*EXERCISE DESCRIPTION*
The answer must be a single number: the count of lines in the records below that contain the word "None".

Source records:
|---|

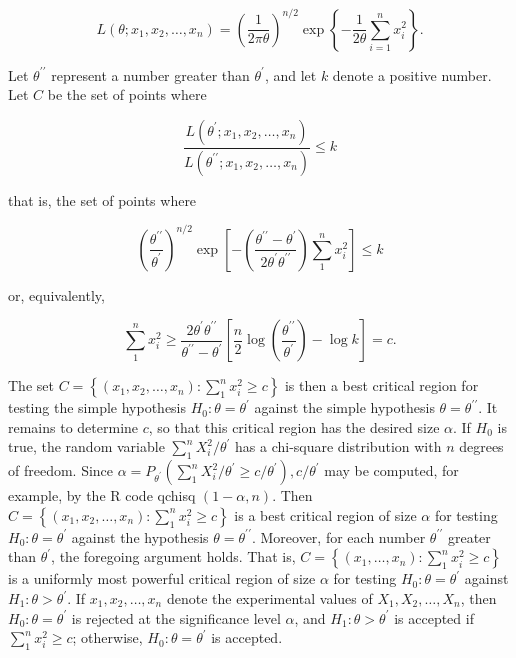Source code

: $$
L\left(\theta ; x_{1}, x_{2}, \ldots, x_{n}\right)=\left(\frac{1}{2 \pi \theta}\right)^{n / 2} \exp \left\{-\frac{1}{2 \theta} \sum_{i=1}^{n} x_{i}^{2}\right\} .
$$

Let $\theta^{\prime \prime}$ represent a number greater than $\theta^{\prime}$, and let $k$ denote a positive number. Let $C$ be the set of points where

$$
\frac{L\left(\theta^{\prime} ; x_{1}, x_{2}, \ldots, x_{n}\right)}{L\left(\theta^{\prime \prime} ; x_{1}, x_{2}, \ldots, x_{n}\right)} \leq k
$$

that is, the set of points where

$$
\left(\frac{\theta^{\prime \prime}}{\theta^{\prime}}\right)^{n / 2} \exp \left[-\left(\frac{\theta^{\prime \prime}-\theta^{\prime}}{2 \theta^{\prime} \theta^{\prime \prime}}\right) \sum_{1}^{n} x_{i}^{2}\right] \leq k
$$

or, equivalently,

$$
\sum_{1}^{n} x_{i}^{2} \geq \frac{2 \theta^{\prime} \theta^{\prime \prime}}{\theta^{\prime \prime}-\theta^{\prime}}\left[\frac{n}{2} \log \left(\frac{\theta^{\prime \prime}}{\theta^{\prime}}\right)-\log k\right]=c .
$$

The set $C=\left\{\left(x_{1}, x_{2}, \ldots, x_{n}\right): \sum_{1}^{n} x_{i}^{2} \geq c\right\}$ is then a best critical region for testing the simple hypothesis $H_{0}: \theta=\theta^{\prime}$ against the simple hypothesis $\theta=\theta^{\prime \prime}$. It remains to determine $c$, so that this critical region has the desired size $\alpha$. If $H_{0}$ is true, the random variable $\sum_{1}^{n} X_{i}^{2} / \theta^{\prime}$ has a chi-square distribution with $n$ degrees of freedom. Since $\alpha=P_{\theta^{\prime}}\left(\sum_{1}^{n} X_{i}^{2} / \theta^{\prime} \geq c / \theta^{\prime}\right), c / \theta^{\prime}$ may be computed, for example, by the R code qchisq $(1-\alpha, n)$. Then $C=\left\{\left(x_{1}, x_{2}, \ldots, x_{n}\right): \sum_{1}^{n} x_{i}^{2} \geq c\right\}$ is a best critical region of size $\alpha$ for testing $H_{0}: \theta=\theta^{\prime}$ against the hypothesis $\theta=\theta^{\prime \prime}$. Moreover, for each number $\theta^{\prime \prime}$ greater than $\theta^{\prime}$, the foregoing argument holds. That is, $C=\left\{\left(x_{1}, \ldots, x_{n}\right): \sum_{1}^{n} x_{i}^{2} \geq c\right\}$ is a uniformly most powerful critical region of size $\alpha$ for testing $H_{0}: \theta=\theta^{\prime}$ against $H_{1}: \theta>\theta^{\prime}$. If $x_{1}, x_{2}, \ldots, x_{n}$ denote the experimental values of $X_{1}, X_{2}, \ldots, X_{n}$, then $H_{0}: \theta=\theta^{\prime}$ is rejected at the significance level $\alpha$, and $H_{1}: \theta>\theta^{\prime}$ is accepted if $\sum_{1}^{n} x_{i}^{2} \geq c$; otherwise, $H_{0}: \theta=\theta^{\prime}$ is accepted.

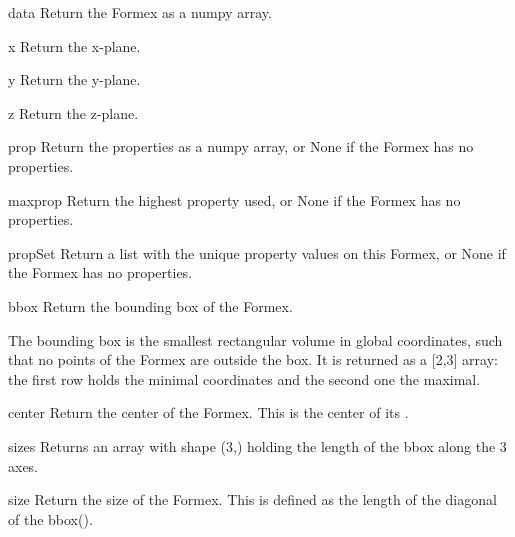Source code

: {{\begin{methoddesc}{data}{}
  Return the Formex as a numpy array.
\end{methoddesc}
\begin{methoddesc}{x}{}
  Return the x-plane.
\end{methoddesc}
\begin{methoddesc}{y}{}
  Return the y-plane.
\end{methoddesc}
\begin{methoddesc}{z}{}
  Return the z-plane.
\end{methoddesc}

\begin{methoddesc}{prop}{}
Return the properties as a numpy array, or None if the Formex has no properties.
\end{methoddesc}

\begin{methoddesc}{maxprop}{}
Return the highest property used, or None if the Formex has no properties.
\end{methoddesc}

\begin{methoddesc}{propSet}{}
Return a list with the unique property values on this Formex, or None if the Formex has no properties.
\end{methoddesc}


\begin{methoddesc}{bbox}{}
Return the bounding box of the Formex.

The bounding box is the smallest rectangular volume in global coordinates, such that no points of the Formex are outside the box. It is returned as a [2,3] array: the first row holds the minimal coordinates and the second one the maximal.
\end{methoddesc}

\begin{methoddesc}{center}{}
Return the center of the Formex. This is the center of its .
\end{methoddesc}

\begin{methoddesc}{sizes}{}
Returns an array with shape (3,) holding the length of the bbox along the 3 axes.
\end{methoddesc}

\begin{methoddesc}{size}{}
Return the size of the Formex. This is defined as the length of the diagonal of the bbox().
\end{methoddesc}

}}
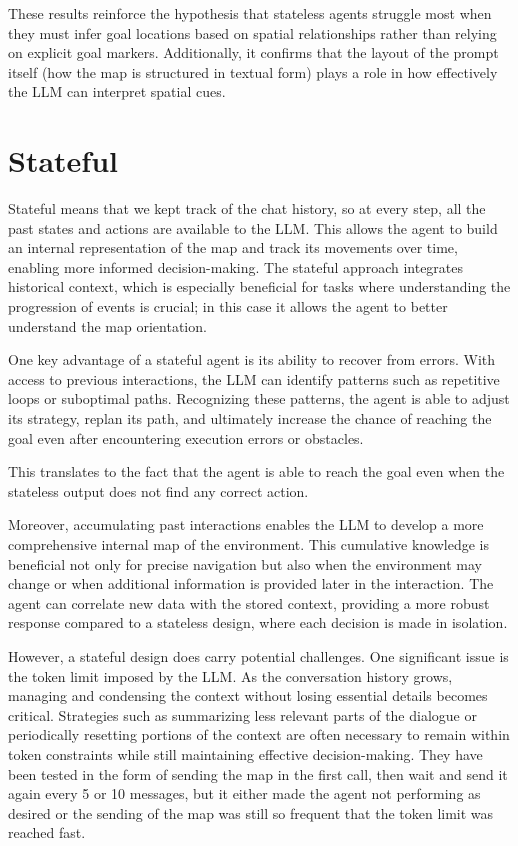 These results reinforce the hypothesis that stateless agents struggle most when
they must infer goal locations based on spatial relationships rather than
relying on explicit goal markers. Additionally, it confirms that the layout of
the prompt itself (how the map is structured in textual form) plays a role in
how effectively the LLM can interpret spatial cues.

\section{Stateful}
\label{sec:stateful}

Stateful means that we kept track of the chat history, so at every step, all the
past states and actions are available to the LLM. This allows the agent to build
an internal representation of the map and track its movements over time, enabling
more informed decision-making. The stateful approach integrates historical
context, which is especially beneficial for tasks where understanding the progression
of events is crucial; in this case it allows the agent to better understand the
map orientation.

One key advantage of a stateful agent is its ability to recover from errors. With
access to previous interactions, the LLM can identify patterns such as
repetitive loops or suboptimal paths. Recognizing these patterns, the agent is
able to adjust its strategy, replan its path, and ultimately increase the chance
of reaching the goal even after encountering execution errors or obstacles.

This translates to the fact that the agent is able to reach the goal even when
the stateless output does not find any correct action.

Moreover, accumulating past interactions enables the LLM to develop a more comprehensive
internal map of the environment. This cumulative knowledge is beneficial not
only for precise navigation but also when the environment may change or when
additional information is provided later in the interaction. The agent can correlate
new data with the stored context, providing a more robust response compared to a
stateless design, where each decision is made in isolation.

However, a stateful design does carry potential challenges. One significant issue
is the token limit imposed by the LLM. As the conversation history grows, managing
and condensing the context without losing essential details becomes critical.
Strategies such as summarizing less relevant parts of the dialogue or
periodically resetting portions of the context are often necessary to remain
within token constraints while still maintaining effective decision-making. They
have been tested in the form of sending the map in the first call, then wait and
send it again every 5 or 10 messages, but it either made the agent not performing
as desired or the sending of the map was still so frequent that the token limit was
reached fast.

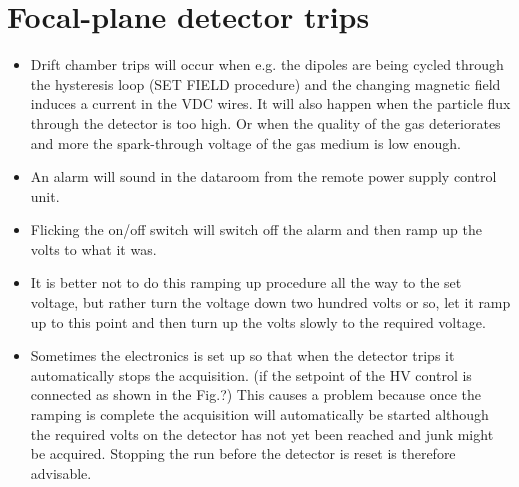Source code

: \documentclass[11pt]{report}
\begin{document}







\section{Focal-plane detector trips}

\begin{itemize}
\item Drift chamber trips will occur when e.g. the dipoles are
being cycled through the hysteresis loop (SET FIELD procedure)
and the changing magnetic field induces a current in the VDC wires.
It will also happen when the particle flux through the detector
is too high. Or when the quality of the gas deteriorates and
more the spark-through voltage of the gas medium is low enough.
\item  An alarm will sound in the dataroom from the remote power supply
control unit.
\item  Flicking the on/off switch will switch off the alarm and then ramp
up the volts to what it was.
\item  It is better not to do this ramping up procedure all the way to the 
set voltage, but rather turn the voltage down two hundred volts or so, let
it ramp up to this point and then turn up the volts slowly to the required 
voltage.
\item Sometimes the electronics is set up so that when the detector trips 
it automatically stops the acquisition.
(if the setpoint of the HV control is connected as shown in the Fig.?)
This causes a problem because once the ramping is complete the 
acquisition will automatically be started although the required volts on 
the detector has not yet been reached and junk might be acquired. Stopping 
the run before the detector is reset is therefore advisable.
\end{itemize}
\end{document}
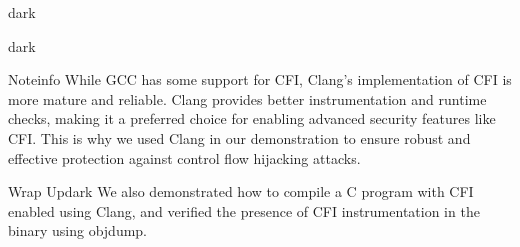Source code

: \begin{baseBoxThree}{}{dark}
    \begin{baseBoxThree}{}{dark}
    \end{baseBoxThree}
    \smallskip
    \begin{baseBoxThree}{Note}{info}
        \smallskip
        While GCC has some support for CFI, Clang's implementation of CFI is more mature and reliable.
        Clang provides better instrumentation and runtime checks, making it a preferred choice for enabling advanced security features like CFI.
        This is why we used Clang in our demonstration to ensure robust and effective protection against control flow hijacking attacks.
        \smallskip
    \end{baseBoxThree}
    \smallskip
    \begin{baseBoxThree}{Wrap Up}{dark}
        \smallskip
        We also demonstrated how to compile a C program with CFI enabled using Clang, and verified the presence of CFI instrumentation in the binary using objdump.
        \smallskip
    \end{baseBoxThree}
    \smallskip
\end{baseBoxThree}
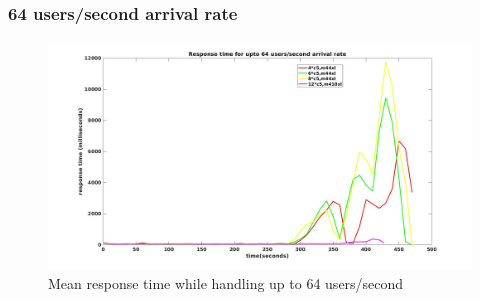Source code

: \begin{frame}
\frametitle{64 users/second arrival rate}
\begin{figure}[h]
	\centering
	\includegraphics[width=1\textwidth, height=0.5\textheight]{images/scale64.jpg}
	\caption{Mean response time while handling up to 64 users/second}\label{fig:sqlopt}
\end{figure}
\end{frame}
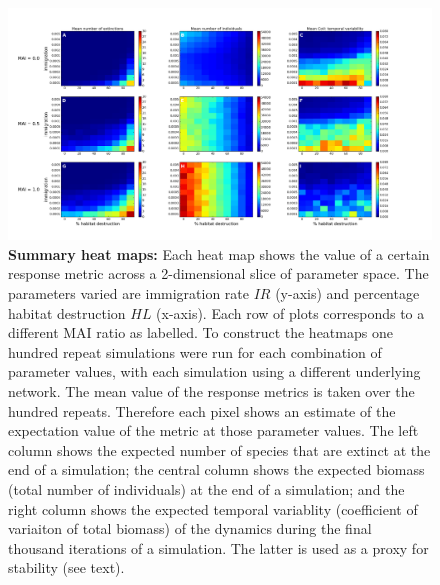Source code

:\clearpage
\thispagestyle{empty}
\begin{figure}

		\centering      
		\hspace{-3cm}

        \includegraphics[width=\linewidth]{"./chapters/chapter04/figures/sum_maps"}
        \caption{\textbf{Summary heat maps:} Each heat map shows the value of a certain response metric across a 2-dimensional slice of parameter space. The parameters varied are immigration rate $IR$ (y-axis) and percentage habitat destruction $HL$ (x-axis). Each row of plots corresponds to a different MAI ratio as labelled. To construct the heatmaps one hundred repeat simulations were run for each combination of parameter values, with each simulation using a different underlying network. The mean value of the response metrics is taken over the hundred repeats. Therefore each pixel shows an estimate of the expectation value of the metric at those parameter values. The left column shows the expected number of species that are extinct at the end of a simulation; the central column shows the expected biomass (total number of individuals) at the end of a simulation; and the right column shows the expected temporal variablity (coefficient of variaiton of total biomass) of the dynamics during the final thousand iterations of a simulation. The latter is used as a proxy for stability (see text).}\label{fig:summary_heatmaps_imvshl}
\end{figure}
\clearpage

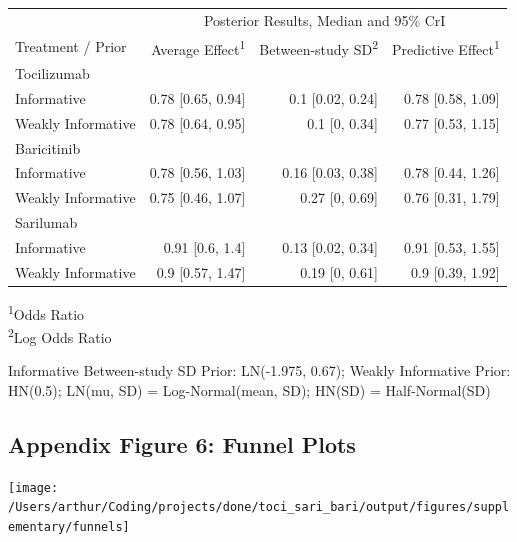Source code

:\documentclass[
  12pt,
]{article}
\begin{document}
\captionsetup[table]{labelformat=empty,skip=1pt}
\begin{longtable}{lrrr}
\toprule
 & \multicolumn{3}{c}{Posterior Results, Median and 95\% CrI} \\ 
 \cmidrule(lr){2-4}
Treatment / Prior & Average Effect\textsuperscript{1} & Between-study SD\textsuperscript{2} & Predictive Effect\textsuperscript{1} \\ 
\midrule
\multicolumn{1}{l}{Tocilizumab} \\ 
\midrule
Informative & 0.78 [0.65, 0.94] & 0.1 [0.02, 0.24] & 0.78 [0.58, 1.09] \\ 
Weakly Informative & 0.78 [0.64, 0.95] & 0.1 [0, 0.34] & 0.77 [0.53, 1.15] \\ 
\midrule
\multicolumn{1}{l}{Baricitinib} \\ 
\midrule
Informative & 0.78 [0.56, 1.03] & 0.16 [0.03, 0.38] & 0.78 [0.44, 1.26] \\ 
Weakly Informative & 0.75 [0.46, 1.07] & 0.27 [0, 0.69] & 0.76 [0.31, 1.79] \\ 
\midrule
\multicolumn{1}{l}{Sarilumab} \\ 
\midrule
Informative & 0.91 [0.6, 1.4] & 0.13 [0.02, 0.34] & 0.91 [0.53, 1.55] \\ 
Weakly Informative & 0.9 [0.57, 1.47] & 0.19 [0, 0.61] & 0.9 [0.39, 1.92] \\ 
 \bottomrule
\end{longtable}
\vspace{-5mm}
\begin{minipage}{\linewidth}
\textsuperscript{1}Odds Ratio \\ 
\textsuperscript{2}Log Odds Ratio \\ 
\end{minipage}
\begin{minipage}{\linewidth}
Informative Between-study SD Prior: LN(-1.975, 0.67); Weakly Informative Prior: HN(0.5); LN(mu, SD) = Log-Normal(mean, SD); HN(SD) = Half-Normal(SD)\\ 
\end{minipage}

\newpage

\hypertarget{appendix-figure-6-funnel-plots}{%
\subsection{Appendix Figure 6: Funnel
Plots}\label{appendix-figure-6-funnel-plots}}

\begin{center}\texttt{[image: /Users/arthur/Coding/projects/done/toci\_sari\_bari/output/figures/supplementary/funnels]} \end{center}
\end{document}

|---|

*RESULT BELOW*
3